- Records for this task
_ _ _

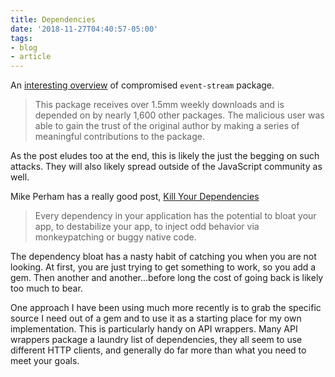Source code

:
 ```yaml
---
title: Dependencies
date: '2018-11-27T04:40:57-05:00'
tags:
- blog
- article
---
```


An [interesting overview][1] of compromised `event-stream` package.

> This package receives over 1.5mm weekly downloads and is depended on by nearly 1,600 other packages. The malicious user was able to gain the trust of the original author by making a series of meaningful contributions to the package.

As the post eludes too at the end, this is likely the just the begging on such attacks. They will also likely spread outside of the JavaScript community as well.

Mike Perham has a really good post, [Kill Your Dependencies][2]

> Every dependency in your application has the potential to bloat your app, to destabilize your app, to inject odd behavior via monkeypatching or buggy native code.

The dependency bloat has a nasty habit of catching you when you are not looking. At first, you are just trying to get something to work, so you add a gem. Then another and another...before long the cost of going back is likely too much to bear.

One approach I have been using much more recently is to grab the specific source I need out of a gem and to use it as a starting place for my own implementation. This is particularly handy on API wrappers. Many API wrappers package a laundry list of dependencies, they all seem to use different HTTP clients, and generally do far more than what you need to meet your goals.


[1]:https://medium.com/intrinsic/compromised-npm-package-event-stream-d47d08605502
[2]:https://www.mikeperham.com/2016/02/09/kill-your-dependencies/
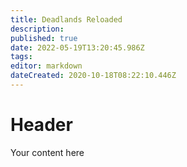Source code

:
 ```yaml
---
title: Deadlands Reloaded
description: 
published: true
date: 2022-05-19T13:20:45.986Z
tags: 
editor: markdown
dateCreated: 2020-10-18T08:22:10.446Z
---
```


# Header
Your content here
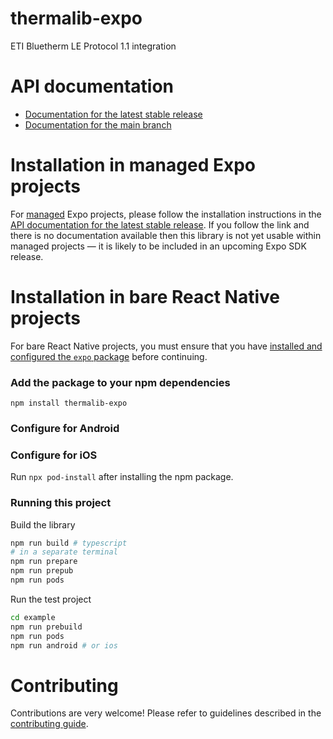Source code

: # thermalib-expo

ETI Bluetherm LE Protocol 1.1 integration

# API documentation

- [Documentation for the latest stable release](https://docs.expo.dev/versions/latest/sdk/thermalib-expo/)
- [Documentation for the main branch](https://docs.expo.dev/versions/unversioned/sdk/thermalib-expo/)

# Installation in managed Expo projects

For [managed](https://docs.expo.dev/archive/managed-vs-bare/) Expo projects, please follow the installation instructions in the [API documentation for the latest stable release](#api-documentation). If you follow the link and there is no documentation available then this library is not yet usable within managed projects &mdash; it is likely to be included in an upcoming Expo SDK release.

# Installation in bare React Native projects

For bare React Native projects, you must ensure that you have [installed and configured the `expo` package](https://docs.expo.dev/bare/installing-expo-modules/) before continuing.

### Add the package to your npm dependencies

```
npm install thermalib-expo
```

### Configure for Android

### Configure for iOS

Run `npx pod-install` after installing the npm package.

### Running this project

Build the library

```bash
npm run build # typescript
# in a separate terminal
npm run prepare
npm run prepub
npm run pods
```

Run the test project

```bash
cd example
npm run prebuild
npm run pods
npm run android # or ios

```

# Contributing

Contributions are very welcome! Please refer to guidelines described in the [contributing guide](https://github.com/expo/expo#contributing).
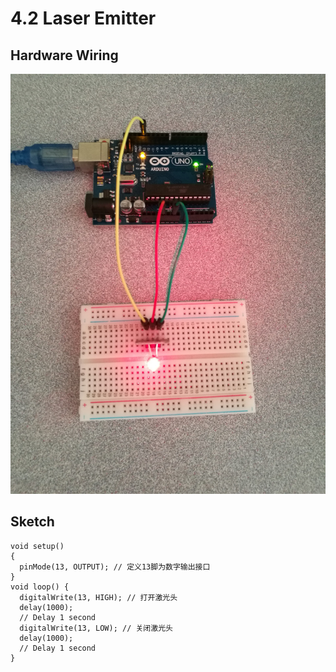 # 4.2 Laser Emitter

## Hardware Wiring
![Image](../../Examples/sensor-kit-for-arduino/007_laseremitter.jpg)

## Sketch
```
void setup()
{
  pinMode(13, OUTPUT); // 定义13脚为数字输出接口
}
void loop() {
  digitalWrite(13, HIGH); // 打开激光头
  delay(1000);
  // Delay 1 second
  digitalWrite(13, LOW); // 关闭激光头
  delay(1000);
  // Delay 1 second
}
```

_ _ _

- What is required
Since only a number is wanted, please say how many lines in the data include the word "projects".

- Response
4